Exercise objective — Return the records verbatim.

*** Opening The data ***

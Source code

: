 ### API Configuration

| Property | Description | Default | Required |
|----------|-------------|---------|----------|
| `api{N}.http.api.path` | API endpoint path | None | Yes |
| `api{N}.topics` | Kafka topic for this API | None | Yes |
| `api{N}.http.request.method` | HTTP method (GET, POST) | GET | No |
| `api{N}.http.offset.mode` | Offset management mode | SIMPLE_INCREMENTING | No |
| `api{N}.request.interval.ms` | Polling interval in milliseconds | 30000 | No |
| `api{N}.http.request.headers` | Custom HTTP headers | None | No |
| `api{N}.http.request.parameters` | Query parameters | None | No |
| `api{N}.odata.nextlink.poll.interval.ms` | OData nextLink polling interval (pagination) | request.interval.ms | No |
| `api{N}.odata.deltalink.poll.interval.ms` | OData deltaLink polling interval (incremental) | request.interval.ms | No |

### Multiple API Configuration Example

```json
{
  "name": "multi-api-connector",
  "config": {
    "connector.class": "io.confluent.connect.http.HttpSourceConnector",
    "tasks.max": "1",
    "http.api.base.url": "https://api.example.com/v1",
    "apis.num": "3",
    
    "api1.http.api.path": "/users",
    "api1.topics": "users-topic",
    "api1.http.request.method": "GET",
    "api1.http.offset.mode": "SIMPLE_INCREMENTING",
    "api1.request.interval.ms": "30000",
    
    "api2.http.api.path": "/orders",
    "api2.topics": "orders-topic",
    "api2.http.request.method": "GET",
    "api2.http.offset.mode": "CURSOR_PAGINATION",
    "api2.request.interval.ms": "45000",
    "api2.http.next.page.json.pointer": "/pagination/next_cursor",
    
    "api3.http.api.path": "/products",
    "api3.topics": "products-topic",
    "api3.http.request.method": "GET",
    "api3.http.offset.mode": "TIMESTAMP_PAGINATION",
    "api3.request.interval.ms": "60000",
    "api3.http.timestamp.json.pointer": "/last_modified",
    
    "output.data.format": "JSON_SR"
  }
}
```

*** Closing The data ***

Result of this task —
Source code

: ### API Configuration

| Property | Description | Default | Required |
|----------|-------------|---------|----------|
| `api{N}.http.api.path` | API endpoint path | None | Yes |
| `api{N}.topics` | Kafka topic for this API | None | Yes |
| `api{N}.http.request.method` | HTTP method (GET, POST) | GET | No |
| `api{N}.http.offset.mode` | Offset management mode | SIMPLE_INCREMENTING | No |
| `api{N}.request.interval.ms` | Polling interval in milliseconds | 30000 | No |
| `api{N}.http.request.headers` | Custom HTTP headers | None | No |
| `api{N}.http.request.parameters` | Query parameters | None | No |
| `api{N}.odata.nextlink.poll.interval.ms` | OData nextLink polling interval (pagination) | request.interval.ms | No |
| `api{N}.odata.deltalink.poll.interval.ms` | OData deltaLink polling interval (incremental) | request.interval.ms | No |

### Multiple API Configuration Example

```json
{
  "name": "multi-api-connector",
  "config": {
    "connector.class": "io.confluent.connect.http.HttpSourceConnector",
    "tasks.max": "1",
    "http.api.base.url": "https://api.example.com/v1",
    "apis.num": "3",
    
    "api1.http.api.path": "/users",
    "api1.topics": "users-topic",
    "api1.http.request.method": "GET",
    "api1.http.offset.mode": "SIMPLE_INCREMENTING",
    "api1.request.interval.ms": "30000",
    
    "api2.http.api.path": "/orders",
    "api2.topics": "orders-topic",
    "api2.http.request.method": "GET",
    "api2.http.offset.mode": "CURSOR_PAGINATION",
    "api2.request.interval.ms": "45000",
    "api2.http.next.page.json.pointer": "/pagination/next_cursor",
    
    "api3.http.api.path": "/products",
    "api3.topics": "products-topic",
    "api3.http.request.method": "GET",
    "api3.http.offset.mode": "TIMESTAMP_PAGINATION",
    "api3.request.interval.ms": "60000",
    "api3.http.timestamp.json.pointer": "/last_modified",
    
    "output.data.format": "JSON_SR"
  }
}
```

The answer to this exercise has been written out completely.